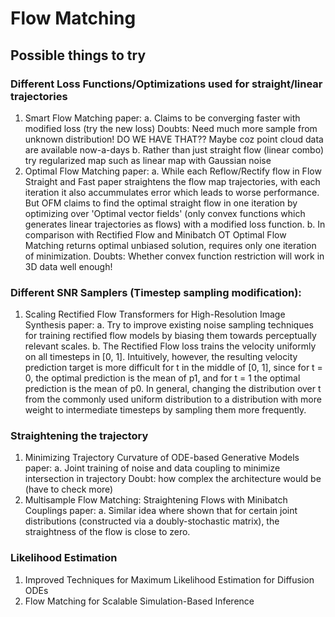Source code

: # Flow Matching

## Possible things to try

### Different Loss Functions/Optimizations used for straight/linear trajectories
1. Smart Flow Matching paper:
    a. Claims to be converging faster with modified loss (try the new loss) 
        Doubts: Need much more sample from unknown distribution! DO WE HAVE THAT?? Maybe coz point cloud data are available now-a-days
    b. Rather than just straight flow (linear combo) try regularized map such as linear map with Gaussian noise
2. Optimal Flow Matching paper:
    a. While each Reflow/Rectify flow in Flow Straight and Fast paper straightens the flow map trajectories, with each iteration it also accummulates error which leads to worse performance. But OFM claims to find the optimal straight flow in one iteration by optimizing over 'Optimal vector fields' (only convex functions which generates linear trajectories as flows) with a modified loss function.
    b. In comparison with Rectified Flow and Minibatch OT Optimal Flow Matching returns optimal unbiased solution, requires only one iteration of minimization.
        Doubts: Whether convex function restriction will work in 3D data well enough!

### Different SNR Samplers (Timestep sampling modification):
1. Scaling Rectified Flow Transformers for High-Resolution Image Synthesis paper:
    a. Try to improve existing noise sampling techniques for training rectified flow models by biasing them towards perceptually relevant scales.
    b. The Rectified Flow loss trains the velocity uniformly on all timesteps in [0, 1]. Intuitively, however, the resulting velocity prediction target is more difficult for t in the middle of [0, 1], since for t = 0, the optimal prediction is the mean of p1, and for t = 1 the optimal prediction is the mean of p0. In general, changing the distribution over t from the commonly used uniform distribution to a distribution with more weight to intermediate timesteps by sampling them more frequently.

### Straightening the trajectory
1. Minimizing Trajectory Curvature of ODE-based Generative Models paper:
    a. Joint training of noise and data coupling to minimize intersection in trajectory
        Doubt: how complex the architecture would be (have to check more)
2. Multisample Flow Matching: Straightening Flows with Minibatch Couplings paper:
    a. Similar idea where shown that for certain joint distributions (constructed via a doubly-stochastic matrix), the straightness of the flow is close to zero.

### Likelihood Estimation
1. Improved Techniques for Maximum Likelihood Estimation for Diffusion ODEs
2. Flow Matching for Scalable Simulation-Based Inference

=== Work to complete ===
Print the data above exactly, from its first line to the line bearing "2. Optimal Flow" inclusive, and keep pictures out of the result.

=== Output of the exercise ===
Source code

: # Flow Matching

## Possible things to try

### Different Loss Functions/Optimizations used for straight/linear trajectories
1. Smart Flow Matching paper:
    a. Claims to be converging faster with modified loss (try the new loss) 
        Doubts: Need much more sample from unknown distribution! DO WE HAVE THAT?? Maybe coz point cloud data are available now-a-days
    b. Rather than just straight flow (linear combo) try regularized map such as linear map with Gaussian noise
2. Optimal Flow Matching paper:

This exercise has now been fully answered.